### RECORDS PROVIDED
* * * * * * * * *
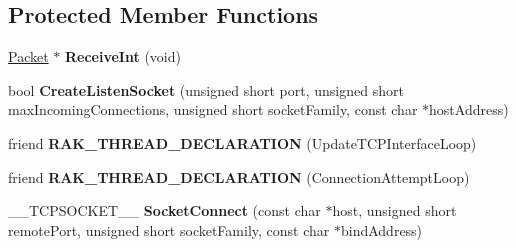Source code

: \subsection*{Protected Member Functions}
\begin{DoxyCompactItemize}
\item 
\hypertarget{class_rak_net_1_1_t_c_p_interface_ae1dc3d384175ad7246bed593392d4e2b}{\hyperlink{struct_rak_net_1_1_packet}{Packet} $\ast$ {\bfseries Receive\-Int} (void)}\label{class_rak_net_1_1_t_c_p_interface_ae1dc3d384175ad7246bed593392d4e2b}

\item 
\hypertarget{class_rak_net_1_1_t_c_p_interface_a1c138756db9c5bf69a6611b5152ba78d}{bool {\bfseries Create\-Listen\-Socket} (unsigned short port, unsigned short max\-Incoming\-Connections, unsigned short socket\-Family, const char $\ast$host\-Address)}\label{class_rak_net_1_1_t_c_p_interface_a1c138756db9c5bf69a6611b5152ba78d}

\item 
\hypertarget{class_rak_net_1_1_t_c_p_interface_ad74728d991472a89eae1e3699954dd3b}{friend {\bfseries R\-A\-K\-\_\-\-T\-H\-R\-E\-A\-D\-\_\-\-D\-E\-C\-L\-A\-R\-A\-T\-I\-O\-N} (Update\-T\-C\-P\-Interface\-Loop)}\label{class_rak_net_1_1_t_c_p_interface_ad74728d991472a89eae1e3699954dd3b}

\item 
\hypertarget{class_rak_net_1_1_t_c_p_interface_a463d705a2038f6234d0a6663b118381d}{friend {\bfseries R\-A\-K\-\_\-\-T\-H\-R\-E\-A\-D\-\_\-\-D\-E\-C\-L\-A\-R\-A\-T\-I\-O\-N} (Connection\-Attempt\-Loop)}\label{class_rak_net_1_1_t_c_p_interface_a463d705a2038f6234d0a6663b118381d}

\item 
\hypertarget{class_rak_net_1_1_t_c_p_interface_a7cd0e4fc2b74edd723fabaa33568b965}{\-\_\-\-\_\-\-T\-C\-P\-S\-O\-C\-K\-E\-T\-\_\-\-\_\- {\bfseries Socket\-Connect} (const char $\ast$host, unsigned short remote\-Port, unsigned short socket\-Family, const char $\ast$bind\-Address)}\label{class_rak_net_1_1_t_c_p_interface_a7cd0e4fc2b74edd723fabaa33568b965}

\end{DoxyCompactItemize}
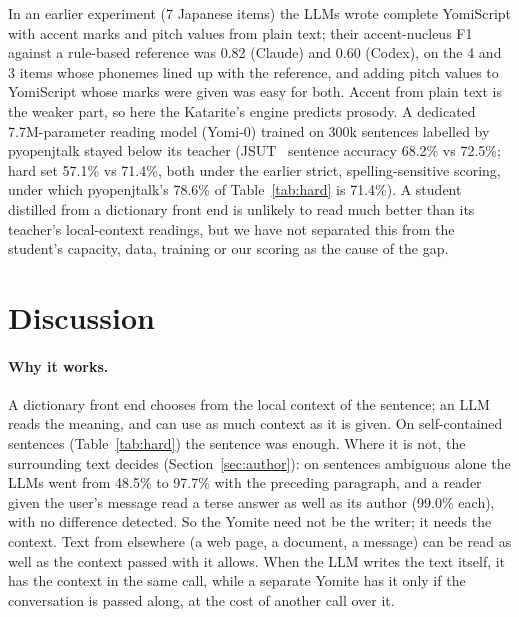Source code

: \documentclass[11pt,a4paper]{article}
\begin{document}
In an earlier experiment (7 Japanese items) the LLMs wrote complete YomiScript with accent marks and pitch values from
plain text; their accent-nucleus F1 against a rule-based reference was 0.82 (Claude) and 0.60 (Codex), on the 4 and 3
items whose phonemes lined up with the reference, and adding pitch
values to YomiScript whose marks were given was easy for both. Accent from plain text is the weaker part, so here the
Katarite's engine predicts prosody. A dedicated 7.7M-parameter reading model (Yomi-0) trained on
300k sentences labelled by pyopenjtalk stayed below its teacher (JSUT~\citep{sonobe2017jsut,jsutlabel} sentence
accuracy 68.2\% vs 72.5\%; hard set 57.1\% vs 71.4\%, both under the earlier strict, spelling-sensitive scoring,
under which pyopenjtalk's 78.6\% of Table~\ref{tab:hard} is 71.4\%). A student distilled from a dictionary front end
is unlikely to read much better than its teacher's local-context readings, but we have not separated this from the student's capacity,
data, training or our scoring as the cause of the gap.

\section{Discussion}

\paragraph{Why it works.} A dictionary front end chooses from the local context of the sentence; an LLM reads the
meaning, and can use as much context as it is given. On self-contained sentences (Table~\ref{tab:hard}) the sentence
was enough. Where it is not, the surrounding text decides (Section~\ref{sec:author}): on sentences ambiguous alone
the LLMs went from 48.5\% to 97.7\% with the preceding paragraph, and a reader given the user's message read a terse
answer as well as its author (99.0\% each), with no difference detected. So the Yomite need not be the writer; it needs the context. Text from elsewhere (a web page, a document, a
message) can be read as well as the context passed with it allows. When the LLM writes the text itself, it has the
context in the same call, while a separate Yomite has it only if the conversation is passed along, at the cost of
another call over it.
\end{document}

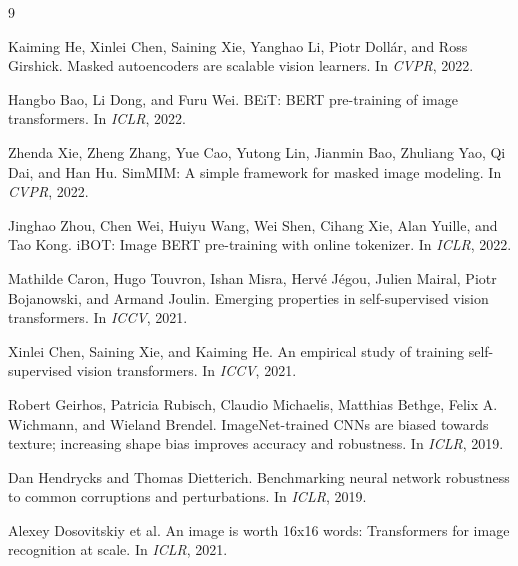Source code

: \documentclass[10pt,twocolumn,letterpaper]{article}
\begin{document}
\begin{thebibliography}{9}

Kaiming He, Xinlei Chen, Saining Xie, Yanghao Li, Piotr Doll\'ar, and Ross Girshick.
\newblock Masked autoencoders are scalable vision learners.
\newblock In \emph{CVPR}, 2022.

Hangbo Bao, Li Dong, and Furu Wei.
\newblock BEiT: BERT pre-training of image transformers.
\newblock In \emph{ICLR}, 2022.

Zhenda Xie, Zheng Zhang, Yue Cao, Yutong Lin, Jianmin Bao, Zhuliang Yao, Qi Dai, and Han Hu.
\newblock SimMIM: A simple framework for masked image modeling.
\newblock In \emph{CVPR}, 2022.

Jinghao Zhou, Chen Wei, Huiyu Wang, Wei Shen, Cihang Xie, Alan Yuille, and Tao Kong.
\newblock iBOT: Image BERT pre-training with online tokenizer.
\newblock In \emph{ICLR}, 2022.

Mathilde Caron, Hugo Touvron, Ishan Misra, Herv\'e J\'egou, Julien Mairal, Piotr Bojanowski, and Armand Joulin.
\newblock Emerging properties in self-supervised vision transformers.
\newblock In \emph{ICCV}, 2021.

Xinlei Chen, Saining Xie, and Kaiming He.
\newblock An empirical study of training self-supervised vision transformers.
\newblock In \emph{ICCV}, 2021.

Robert Geirhos, Patricia Rubisch, Claudio Michaelis, Matthias Bethge, Felix A. Wichmann, and Wieland Brendel.
\newblock ImageNet-trained CNNs are biased towards texture; increasing shape bias improves accuracy and robustness.
\newblock In \emph{ICLR}, 2019.

Dan Hendrycks and Thomas Dietterich.
\newblock Benchmarking neural network robustness to common corruptions and perturbations.
\newblock In \emph{ICLR}, 2019.

Alexey Dosovitskiy et al.
\newblock An image is worth 16x16 words: Transformers for image recognition at scale.
\newblock In \emph{ICLR}, 2021.

\end{thebibliography}
\end{document}

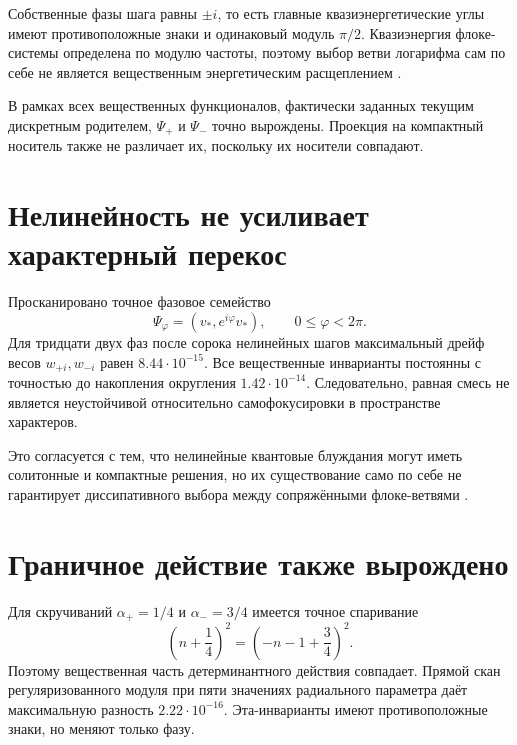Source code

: Собственные фазы шага равны $\pm i$, то есть главные квазиэнергетические
углы имеют противоположные знаки и одинаковый модуль $\pi/2$.
Квазиэнергия флоке-системы определена по модулю частоты, поэтому выбор
ветви логарифма сам по себе не является вещественным энергетическим
расщеплением \cite{energy-degeneracy-floquet-review}.

\begin{proposition}
В рамках всех вещественных функционалов, фактически заданных текущим
дискретным родителем, $\Psi_+$ и $\Psi_-$ точно вырождены. Проекция на
компактный носитель также не различает их, поскольку их носители
совпадают.
\end{proposition}

\section{Нелинейность не усиливает характерный перекос}

Просканировано точное фазовое семейство
\begin{equation}
 \Psi_\varphi=(v_*,e^{i\varphi}v_*),
 \qquad 0\leq\varphi<2\pi.
\end{equation}
Для тридцати двух фаз после сорока нелинейных шагов максимальный дрейф
весов $w_{+i},w_{-i}$ равен $8.44\cdot10^{-15}$. Все вещественные
инварианты постоянны с точностью до накопления округления
$1.42\cdot10^{-14}$. Следовательно, равная смесь не является
неустойчивой относительно самофокусировки в пространстве характеров.

Это согласуется с тем, что нелинейные квантовые блуждания могут иметь
солитонные и компактные решения, но их существование само по себе не
гарантирует диссипативного выбора между сопряжёнными флоке-ветвями
\cite{energy-degeneracy-nonlinear-walk}.

\section{Граничное действие также вырождено}

Для скручиваний $\alpha_+=1/4$ и $\alpha_-=3/4$ имеется точное спаривание
\begin{equation}
 \left(n+\frac14\right)^2
 =\left(-n-1+\frac34\right)^2.
 \label{eq:v6-compacton-boundary-spectrum-pairing}
\end{equation}
Поэтому вещественная часть детерминантного действия совпадает. Прямой
скан регуляризованного модуля при пяти значениях радиального параметра
даёт максимальную разность $2.22\cdot10^{-16}$. Эта-инварианты имеют
противоположные знаки, но меняют только фазу.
* * * * * * * * *
### TASK DETAILS
Select every line of the material above holding the word "article" and copy it.

### TASK ANSWER
: \documentclass[11pt,a4paper]{article}
: \documentclass[10pt,twocolumn,letterpaper]{article}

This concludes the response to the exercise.